§ **ASSIGNED TASK**:
Starting from the first line below, count every line holding the word "Impulse", then state the total alone.

────

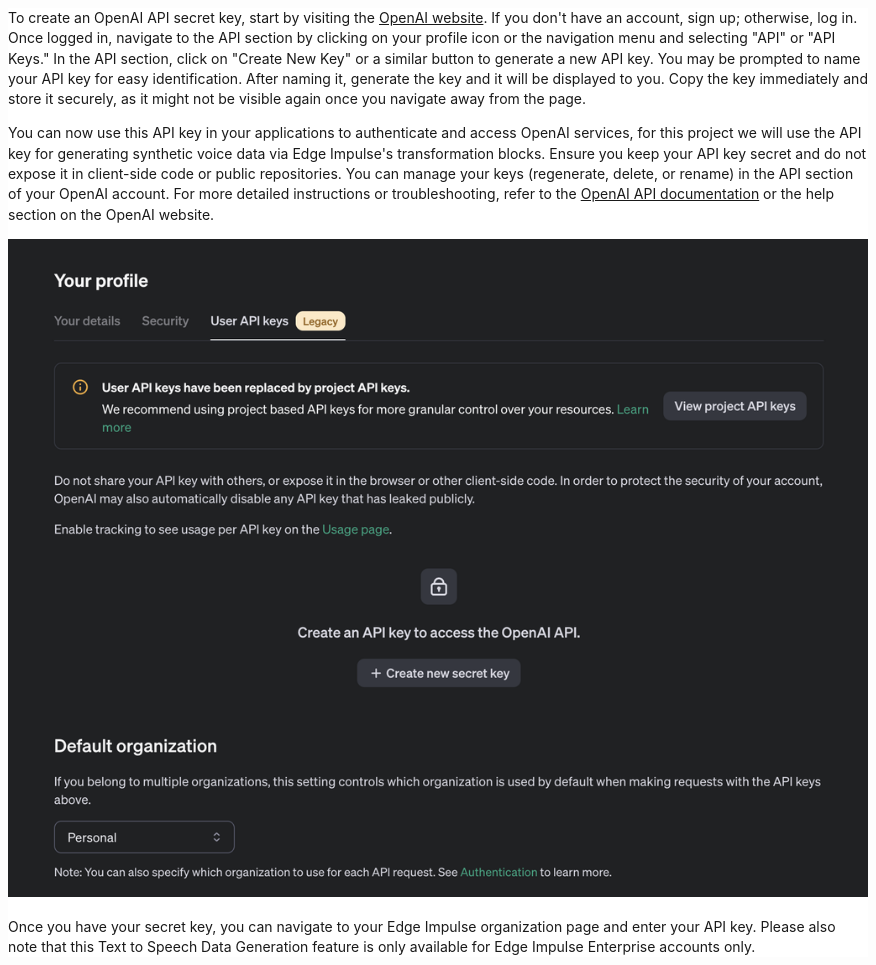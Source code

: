 To create an OpenAI API secret key, start by visiting the [OpenAI website](https://www.openai.com/). If you don't have an account, sign up; otherwise, log in. Once logged in, navigate to the API section by clicking on your profile icon or the navigation menu and selecting "API" or "API Keys." In the API section, click on "Create New Key" or a similar button to generate a new API key. You may be prompted to name your API key for easy identification. After naming it, generate the key and it will be displayed to you. Copy the key immediately and store it securely, as it might not be visible again once you navigate away from the page.

You can now use this API key in your applications to authenticate and access OpenAI services, for this project we will use the API key for generating synthetic voice data via Edge Impulse's transformation blocks. Ensure you keep your API key secret and do not expose it in client-side code or public repositories. You can manage your keys (regenerate, delete, or rename) in the API section of your OpenAI account. For more detailed instructions or troubleshooting, refer to the [OpenAI API documentation](https://beta.openai.com/docs/) or the help section on the OpenAI website.

![](../.gitbook/assets/keyword-spotting-product-guide/openai-api.png)

Once you have your secret key, you can navigate to your Edge Impulse organization page and enter your API key. Please also note that this Text to Speech Data Generation feature is only available for Edge Impulse Enterprise accounts only.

────

§ **TASK SOLUTION**:
2